*PROMPT:* Everything from the line containing "在面试过程中，尽量不打断面试" to the last line of the listing below, inclusive, is what you should output, exactly as it appears.

-- Opening Marker --

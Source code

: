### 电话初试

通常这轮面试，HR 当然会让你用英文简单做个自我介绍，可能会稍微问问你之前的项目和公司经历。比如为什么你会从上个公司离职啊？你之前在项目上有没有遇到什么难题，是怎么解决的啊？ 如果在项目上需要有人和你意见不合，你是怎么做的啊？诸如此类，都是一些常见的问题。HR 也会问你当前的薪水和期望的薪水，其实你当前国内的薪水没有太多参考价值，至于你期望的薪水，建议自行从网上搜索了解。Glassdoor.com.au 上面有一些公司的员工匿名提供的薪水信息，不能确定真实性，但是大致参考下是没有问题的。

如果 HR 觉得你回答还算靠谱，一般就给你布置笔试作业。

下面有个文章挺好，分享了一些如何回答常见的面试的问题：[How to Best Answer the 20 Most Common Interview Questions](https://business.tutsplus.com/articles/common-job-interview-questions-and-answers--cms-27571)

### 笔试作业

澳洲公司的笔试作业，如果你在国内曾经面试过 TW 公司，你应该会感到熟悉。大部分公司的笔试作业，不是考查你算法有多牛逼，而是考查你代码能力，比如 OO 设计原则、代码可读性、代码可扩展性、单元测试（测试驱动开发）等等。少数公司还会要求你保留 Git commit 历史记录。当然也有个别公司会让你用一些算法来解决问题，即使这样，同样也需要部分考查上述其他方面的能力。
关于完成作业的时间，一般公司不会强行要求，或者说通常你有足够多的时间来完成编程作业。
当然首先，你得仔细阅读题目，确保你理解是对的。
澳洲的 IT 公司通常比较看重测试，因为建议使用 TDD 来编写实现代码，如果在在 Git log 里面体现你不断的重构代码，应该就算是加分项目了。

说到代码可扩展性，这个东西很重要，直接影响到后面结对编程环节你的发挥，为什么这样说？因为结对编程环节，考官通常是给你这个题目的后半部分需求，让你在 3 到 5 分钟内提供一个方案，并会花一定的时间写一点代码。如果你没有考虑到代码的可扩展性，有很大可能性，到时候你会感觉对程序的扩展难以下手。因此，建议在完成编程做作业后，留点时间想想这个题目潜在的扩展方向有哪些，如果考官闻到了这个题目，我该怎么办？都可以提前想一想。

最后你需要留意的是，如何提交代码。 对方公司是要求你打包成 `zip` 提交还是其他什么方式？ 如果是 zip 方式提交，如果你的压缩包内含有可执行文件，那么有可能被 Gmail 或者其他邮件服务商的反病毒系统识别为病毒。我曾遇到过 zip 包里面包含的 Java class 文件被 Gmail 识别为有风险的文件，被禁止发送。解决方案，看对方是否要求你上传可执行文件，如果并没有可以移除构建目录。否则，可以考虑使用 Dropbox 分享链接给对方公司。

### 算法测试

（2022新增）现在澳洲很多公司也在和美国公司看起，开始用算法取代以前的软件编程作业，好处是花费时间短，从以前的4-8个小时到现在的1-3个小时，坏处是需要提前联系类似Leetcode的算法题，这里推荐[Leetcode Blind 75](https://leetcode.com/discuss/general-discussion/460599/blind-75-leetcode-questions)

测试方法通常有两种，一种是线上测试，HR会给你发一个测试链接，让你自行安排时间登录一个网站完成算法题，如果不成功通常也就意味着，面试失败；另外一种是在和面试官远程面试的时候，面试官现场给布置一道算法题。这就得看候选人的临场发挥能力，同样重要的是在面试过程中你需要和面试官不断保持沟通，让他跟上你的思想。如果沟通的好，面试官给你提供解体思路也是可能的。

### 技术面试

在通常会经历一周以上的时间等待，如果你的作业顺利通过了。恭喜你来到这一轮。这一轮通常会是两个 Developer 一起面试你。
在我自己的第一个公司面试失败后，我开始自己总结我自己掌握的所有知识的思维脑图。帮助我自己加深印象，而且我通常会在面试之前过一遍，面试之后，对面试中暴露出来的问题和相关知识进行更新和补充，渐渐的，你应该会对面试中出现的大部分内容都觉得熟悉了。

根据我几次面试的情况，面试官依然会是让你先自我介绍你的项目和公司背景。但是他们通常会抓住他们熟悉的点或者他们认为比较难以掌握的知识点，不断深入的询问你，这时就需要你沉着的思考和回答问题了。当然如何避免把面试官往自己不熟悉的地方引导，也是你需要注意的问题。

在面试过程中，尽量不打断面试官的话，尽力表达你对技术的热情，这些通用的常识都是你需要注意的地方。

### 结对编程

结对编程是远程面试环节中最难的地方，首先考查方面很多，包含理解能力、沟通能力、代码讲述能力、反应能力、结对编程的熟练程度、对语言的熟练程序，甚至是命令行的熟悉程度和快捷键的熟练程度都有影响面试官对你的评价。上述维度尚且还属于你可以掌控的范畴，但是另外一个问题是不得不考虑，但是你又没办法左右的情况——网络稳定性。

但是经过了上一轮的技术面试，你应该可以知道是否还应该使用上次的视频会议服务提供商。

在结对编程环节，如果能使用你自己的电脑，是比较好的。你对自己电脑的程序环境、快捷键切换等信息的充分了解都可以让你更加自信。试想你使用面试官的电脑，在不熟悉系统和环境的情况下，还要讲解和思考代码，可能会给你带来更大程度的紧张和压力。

-- Closing Marker --

*RESULT FOR THIS EXERCISE:*
在面试过程中，尽量不打断面试官的话，尽力表达你对技术的热情，这些通用的常识都是你需要注意的地方。

### 结对编程

结对编程是远程面试环节中最难的地方，首先考查方面很多，包含理解能力、沟通能力、代码讲述能力、反应能力、结对编程的熟练程度、对语言的熟练程序，甚至是命令行的熟悉程度和快捷键的熟练程度都有影响面试官对你的评价。上述维度尚且还属于你可以掌控的范畴，但是另外一个问题是不得不考虑，但是你又没办法左右的情况——网络稳定性。

但是经过了上一轮的技术面试，你应该可以知道是否还应该使用上次的视频会议服务提供商。

在结对编程环节，如果能使用你自己的电脑，是比较好的。你对自己电脑的程序环境、快捷键切换等信息的充分了解都可以让你更加自信。试想你使用面试官的电脑，在不熟悉系统和环境的情况下，还要讲解和思考代码，可能会给你带来更大程度的紧张和压力。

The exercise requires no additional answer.